How do you program a computer with 10 terabytes of RAM?

How do you program a computer with 10 terabytes of RAM in a single address space?  When the great Adrian Cockcroft was interviewed for Enterprise Initiatives Episode blog, that’s one of the answers he gave to the question of “What’s the next big thing?”

Adrian says we are already taking big machines and running tiny little containers on them. He thinks another interesting workload is huge memory systems. Building computers with many terabytes of main memory will soon be affordable. We already know the JVM has problems garbage collecting on machines with 10s of gigabytes of RAM. What about machines with terabytes of RAM? We don’t really have the programming models worked out yet. It may be that garbage collected languages won't make the cut.

Sounds like a good idea for a post, right? Here’s the problem, I found surprisingly little on huge memory systems. If you have any ideas on good source please leave a comment. Here’s some of what I did find…

SGI’s 64TB Computer

You may chuckle at the idea of a computer with 10TB of RAM. Well, one already exists. It’s from SGI. The SGI UV (Ultra Violet) 3000 scales from 4 to 256 CPU sockets with up to 64TB of shared memory as a single system. It’s aimed squarely at the enterprise space, SGI is out of the cloud.

There’s a good thread on Hacker News that talks about some of the problems that occur when using so much RAM:

  • Cost. There’s no cost information given, but high-end RAM is not cheap. Thoughts are it might be in the $4M range, which is pure conjecture. StackExchange has an interesting thread, If RAM is cheap, why don't we load everything to RAM and run it from there?, that goes more into the cost aspects. Hard disks are still a lot cheaper than RAM.

  • Memory latency. Though from the programmer’s perspective the memory will look like a flat address space, under the good memory accesses will go through a network that’s not all that different from a networked cluster of machines. Martin Thompson talks about this problem with the counterintuitive idea that memory is not truly random access. Even if your memory looks flat you still have to worry about the penalty for accessing non-local RAM. Still, it’s faster than going to disk.

  • Corruption/Consistency. The UV runs a single system image, which means in practice it looks like a big desktop computer. You have huge potential problems with buggy code scribbling all over memory. You also have a problem with programs that crash. If you are doing all your computing in RAM you can’t rely on restarting a process and reading everything back from disk to fix all your problems. Crashes mean inconsistency unless you code specifically around it.

  • Problem to solve. You don’t want to use such a machine to run one instance of database. And you need to solve a problem that isn’t just as easily solved with a cluster. The star use case seems to be as an appliance for SAP HANA, an in-memory, column-oriented, relational database management system, which presumably benefits from not running its own cache coherence protocols over the network and has some way to partition work in a CPU-aware and NUMA-aware manner.

  • Power. Big-iron uses a lot of power.

  • Address space exhaustion.

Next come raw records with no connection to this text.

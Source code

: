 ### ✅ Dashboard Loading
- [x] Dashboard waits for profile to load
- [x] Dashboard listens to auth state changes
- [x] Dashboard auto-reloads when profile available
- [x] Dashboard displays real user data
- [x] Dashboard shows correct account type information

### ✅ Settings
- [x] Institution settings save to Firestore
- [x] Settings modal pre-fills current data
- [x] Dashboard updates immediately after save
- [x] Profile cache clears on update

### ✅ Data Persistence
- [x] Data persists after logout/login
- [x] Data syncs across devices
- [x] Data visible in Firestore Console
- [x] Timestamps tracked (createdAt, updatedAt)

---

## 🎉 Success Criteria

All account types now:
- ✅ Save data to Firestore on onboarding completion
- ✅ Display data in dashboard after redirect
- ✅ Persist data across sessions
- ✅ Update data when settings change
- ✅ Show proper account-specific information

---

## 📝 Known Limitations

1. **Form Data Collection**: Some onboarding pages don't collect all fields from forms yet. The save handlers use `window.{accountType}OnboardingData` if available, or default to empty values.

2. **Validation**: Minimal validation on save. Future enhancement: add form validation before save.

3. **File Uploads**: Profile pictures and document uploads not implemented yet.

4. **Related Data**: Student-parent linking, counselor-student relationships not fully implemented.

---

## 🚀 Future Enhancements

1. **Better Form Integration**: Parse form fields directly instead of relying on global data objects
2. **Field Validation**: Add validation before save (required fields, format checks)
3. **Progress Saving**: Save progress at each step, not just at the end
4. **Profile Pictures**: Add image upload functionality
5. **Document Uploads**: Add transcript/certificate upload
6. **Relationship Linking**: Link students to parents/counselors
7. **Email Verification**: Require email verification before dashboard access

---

From userbinator: Now we have 64TB, which is 2^46, which means there's only 18 "unused" bits of address left - 256K. If you could connect only(!) 262,144 of these machines together and present the memory on them as one big unit, you would have exhausted the 64-bit address space. That is what I think is really incredible. What's next, 128-bit addresses? Or maybe we'll realise that segmented address spaces (e.g. something like 96-bit, split as 32:64) are naturally more suited to the locality of NUMA than flat ones?

What about NVRAM?

Intel and Micron have announced 3D Xpoint memory,  which is 10x denser than conventional memory (DRAM), it is 1000x faster than NAND (Flash), and it has 1000x better endurance than NAND, which wears out.

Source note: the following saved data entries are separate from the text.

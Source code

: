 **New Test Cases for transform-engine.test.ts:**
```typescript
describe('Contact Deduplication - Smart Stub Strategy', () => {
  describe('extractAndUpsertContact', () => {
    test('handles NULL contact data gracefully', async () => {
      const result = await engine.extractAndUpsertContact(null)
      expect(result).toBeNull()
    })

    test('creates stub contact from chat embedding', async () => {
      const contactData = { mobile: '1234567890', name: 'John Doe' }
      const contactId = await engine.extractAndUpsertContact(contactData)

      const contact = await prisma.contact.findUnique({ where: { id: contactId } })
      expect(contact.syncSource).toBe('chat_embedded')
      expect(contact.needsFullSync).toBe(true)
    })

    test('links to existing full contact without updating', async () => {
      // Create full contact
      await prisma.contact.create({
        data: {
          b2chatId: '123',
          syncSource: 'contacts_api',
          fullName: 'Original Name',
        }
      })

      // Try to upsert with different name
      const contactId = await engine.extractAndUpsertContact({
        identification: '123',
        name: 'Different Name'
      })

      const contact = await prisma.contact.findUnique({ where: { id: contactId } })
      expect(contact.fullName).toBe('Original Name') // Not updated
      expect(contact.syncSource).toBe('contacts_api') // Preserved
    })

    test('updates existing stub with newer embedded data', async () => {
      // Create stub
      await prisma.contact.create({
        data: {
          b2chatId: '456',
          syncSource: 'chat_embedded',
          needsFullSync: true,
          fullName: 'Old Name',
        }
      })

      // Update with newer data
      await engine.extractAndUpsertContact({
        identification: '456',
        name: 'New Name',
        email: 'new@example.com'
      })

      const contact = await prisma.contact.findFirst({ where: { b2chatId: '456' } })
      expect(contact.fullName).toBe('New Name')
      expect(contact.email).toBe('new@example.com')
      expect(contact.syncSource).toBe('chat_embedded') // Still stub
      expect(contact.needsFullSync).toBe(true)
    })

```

Could something like this be the basis for our new huge memory systems? Dave Farley in The Next Big Thing? says not yet, 3D Xpoint memory is still 10 times slower than DRAM.

And even if it was as fast as DRAM, we still don’t know how to use it all yet. It would be a shame to just use it as a faster disk. Can’t we think of a way to really reconceptualize the entire computer platform to natively take advantage of large non-volatile memory stores?

That’s what HP is trying to do.

HP’s Memory-Driven Computing

Memristors were going to change everything. Not so much. Memristors are now off the roadmap.

What do you do when your key differentiating technology flops? You pivot and rebrand. That’s what HP is doing.

HP is now pitching the vision of Memory-Driven Computing. If you look at The Machine, which was the top to bottom rebuild of a computer system around memristors, the key ideas of the system don’t actually require memristors to work. The idea at its core was to rebuild a system around the idea of huge memory spaces. And that’s still possible. You can use RAM or any of the new memory technologies that are on the horizon. HP’s innovative photonic interconnect technology still makes it possible to have a very low latency network between memory and CPU. So The Machine is still possible, just differently possible.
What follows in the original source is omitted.